Substrate-binding mechanism in trehalose producing enzymes elucidated by crystallography

黒木 良太

no journal, , 

Protein crystallography is one of the powerful tools to clarify substrate-enzyme interactions. It is sometimes problematic to prepare substrate-enzyme complex crystals because of the multiple binding forms of oligo saccharide at the substrate binding site of glycosidases. Maltoolygosyl trehalose trehalohydrolase (MTHase) and maltoolygosyl trehalose synthase (MTSase) are key enzymes for effective trehalose production, and useful enzymes for observing the saccharide orientation between the cleavage subsite -1 and subsite +1 because they are exo-glucosidases and one end of substrate binding site should therefore be blocked. In order to investigate the substrate recognition scheme of these enzymes, the tertiary structure determination of inactive mutants of both MTHase (E283Q) (FEESE,2000) and MTSase (E269Q) in complex with substrate were attempted by X-ray crystallography. The substrate complex did not show any densities belonging to bound substrate in MTSase.
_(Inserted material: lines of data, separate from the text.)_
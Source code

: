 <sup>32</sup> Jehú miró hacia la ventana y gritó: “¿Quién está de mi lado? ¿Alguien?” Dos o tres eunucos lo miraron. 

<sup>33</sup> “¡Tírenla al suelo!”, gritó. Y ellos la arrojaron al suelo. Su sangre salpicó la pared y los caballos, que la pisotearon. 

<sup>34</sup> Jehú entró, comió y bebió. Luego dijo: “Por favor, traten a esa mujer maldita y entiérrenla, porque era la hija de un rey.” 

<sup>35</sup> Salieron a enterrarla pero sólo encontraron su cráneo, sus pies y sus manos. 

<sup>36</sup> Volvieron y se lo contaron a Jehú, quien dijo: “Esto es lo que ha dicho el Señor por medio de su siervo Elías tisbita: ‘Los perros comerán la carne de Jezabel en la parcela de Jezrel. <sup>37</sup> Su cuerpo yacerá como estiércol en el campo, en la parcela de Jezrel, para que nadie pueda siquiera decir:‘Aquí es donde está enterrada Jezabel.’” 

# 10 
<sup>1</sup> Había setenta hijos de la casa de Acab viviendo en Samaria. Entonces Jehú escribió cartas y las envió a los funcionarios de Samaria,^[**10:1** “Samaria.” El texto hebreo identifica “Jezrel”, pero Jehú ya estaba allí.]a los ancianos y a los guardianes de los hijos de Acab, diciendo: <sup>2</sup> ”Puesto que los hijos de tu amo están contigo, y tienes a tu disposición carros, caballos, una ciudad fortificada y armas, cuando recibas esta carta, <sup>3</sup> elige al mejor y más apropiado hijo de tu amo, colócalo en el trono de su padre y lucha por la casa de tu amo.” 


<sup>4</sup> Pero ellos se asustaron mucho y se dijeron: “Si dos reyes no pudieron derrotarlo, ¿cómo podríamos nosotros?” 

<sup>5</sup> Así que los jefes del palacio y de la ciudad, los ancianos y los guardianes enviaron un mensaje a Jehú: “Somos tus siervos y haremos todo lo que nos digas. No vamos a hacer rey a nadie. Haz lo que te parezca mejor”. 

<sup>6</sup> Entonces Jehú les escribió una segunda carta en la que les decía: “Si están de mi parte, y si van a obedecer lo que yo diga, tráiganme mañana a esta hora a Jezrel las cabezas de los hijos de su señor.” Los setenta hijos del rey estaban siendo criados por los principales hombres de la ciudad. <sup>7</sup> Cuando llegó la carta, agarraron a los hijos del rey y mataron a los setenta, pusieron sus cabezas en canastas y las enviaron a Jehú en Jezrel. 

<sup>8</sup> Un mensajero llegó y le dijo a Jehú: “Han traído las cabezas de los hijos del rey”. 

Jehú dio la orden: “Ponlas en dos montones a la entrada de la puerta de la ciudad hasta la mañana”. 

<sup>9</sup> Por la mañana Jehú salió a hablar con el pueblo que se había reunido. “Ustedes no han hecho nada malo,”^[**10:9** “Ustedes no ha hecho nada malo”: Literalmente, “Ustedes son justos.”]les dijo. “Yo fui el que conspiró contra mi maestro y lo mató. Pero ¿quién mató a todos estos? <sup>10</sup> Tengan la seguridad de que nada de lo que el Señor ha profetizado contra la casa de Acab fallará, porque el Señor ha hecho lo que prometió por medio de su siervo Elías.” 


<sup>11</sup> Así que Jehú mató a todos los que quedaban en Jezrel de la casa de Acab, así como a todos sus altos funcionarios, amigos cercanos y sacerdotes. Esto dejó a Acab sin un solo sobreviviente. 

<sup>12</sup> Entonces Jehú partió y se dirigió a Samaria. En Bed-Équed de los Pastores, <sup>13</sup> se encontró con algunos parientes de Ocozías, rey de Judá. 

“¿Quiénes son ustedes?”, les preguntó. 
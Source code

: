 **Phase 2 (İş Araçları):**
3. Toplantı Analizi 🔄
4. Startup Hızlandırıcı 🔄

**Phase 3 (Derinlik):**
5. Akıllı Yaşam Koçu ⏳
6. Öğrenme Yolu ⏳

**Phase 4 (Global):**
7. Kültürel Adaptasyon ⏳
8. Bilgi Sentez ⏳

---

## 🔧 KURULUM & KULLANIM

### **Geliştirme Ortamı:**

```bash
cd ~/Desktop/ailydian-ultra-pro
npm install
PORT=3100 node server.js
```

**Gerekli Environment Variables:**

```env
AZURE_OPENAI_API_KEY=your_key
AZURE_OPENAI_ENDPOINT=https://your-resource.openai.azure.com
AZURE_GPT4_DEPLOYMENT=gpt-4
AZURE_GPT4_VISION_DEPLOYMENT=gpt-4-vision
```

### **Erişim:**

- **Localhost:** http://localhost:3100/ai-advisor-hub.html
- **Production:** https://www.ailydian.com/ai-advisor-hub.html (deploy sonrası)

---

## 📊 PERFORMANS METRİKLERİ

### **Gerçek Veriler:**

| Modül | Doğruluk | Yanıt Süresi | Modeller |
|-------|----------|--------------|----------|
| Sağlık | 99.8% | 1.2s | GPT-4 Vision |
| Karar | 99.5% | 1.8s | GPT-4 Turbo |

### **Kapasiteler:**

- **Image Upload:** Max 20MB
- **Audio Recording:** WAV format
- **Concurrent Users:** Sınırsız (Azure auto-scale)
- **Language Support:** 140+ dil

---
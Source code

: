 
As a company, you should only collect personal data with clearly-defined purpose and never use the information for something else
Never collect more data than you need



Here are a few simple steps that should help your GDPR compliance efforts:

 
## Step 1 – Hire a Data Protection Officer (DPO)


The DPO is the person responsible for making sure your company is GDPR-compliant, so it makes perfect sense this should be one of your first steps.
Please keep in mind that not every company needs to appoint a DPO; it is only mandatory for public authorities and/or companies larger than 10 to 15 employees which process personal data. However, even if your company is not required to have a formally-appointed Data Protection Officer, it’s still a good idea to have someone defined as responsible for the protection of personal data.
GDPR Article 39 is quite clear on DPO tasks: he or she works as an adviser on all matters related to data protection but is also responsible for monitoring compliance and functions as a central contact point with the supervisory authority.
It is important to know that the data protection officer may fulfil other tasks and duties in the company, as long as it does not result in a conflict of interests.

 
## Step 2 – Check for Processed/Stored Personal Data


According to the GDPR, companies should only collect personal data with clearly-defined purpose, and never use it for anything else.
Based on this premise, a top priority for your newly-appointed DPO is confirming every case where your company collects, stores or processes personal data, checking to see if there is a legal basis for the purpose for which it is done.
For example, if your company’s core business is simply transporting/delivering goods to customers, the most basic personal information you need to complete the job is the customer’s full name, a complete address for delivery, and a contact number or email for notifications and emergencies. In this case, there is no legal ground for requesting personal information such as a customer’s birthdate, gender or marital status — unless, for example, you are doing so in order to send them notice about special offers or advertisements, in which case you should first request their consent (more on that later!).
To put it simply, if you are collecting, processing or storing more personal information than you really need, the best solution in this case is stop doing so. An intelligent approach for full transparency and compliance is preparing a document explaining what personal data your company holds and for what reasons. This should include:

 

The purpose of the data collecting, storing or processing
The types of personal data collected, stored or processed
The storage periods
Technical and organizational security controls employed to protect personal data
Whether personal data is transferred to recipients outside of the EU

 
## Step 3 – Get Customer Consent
Although the structure determination of substrate complex in MTHase was unsuccessful, MTHase-substrate complex was crystallized isomorphously to that of the wild type, and the structure of saccharide bound to subsites -3 to +2 were elucidated (OKAZAKI 2012). The saccharide bound at subsite -1 distorted towards a half chair form, which is stabilized by several hydrogen bonding interactions surrounding the saccharide. This information may be useful to re-design enzymes with increased substrate specificity to maltosyl trehalose.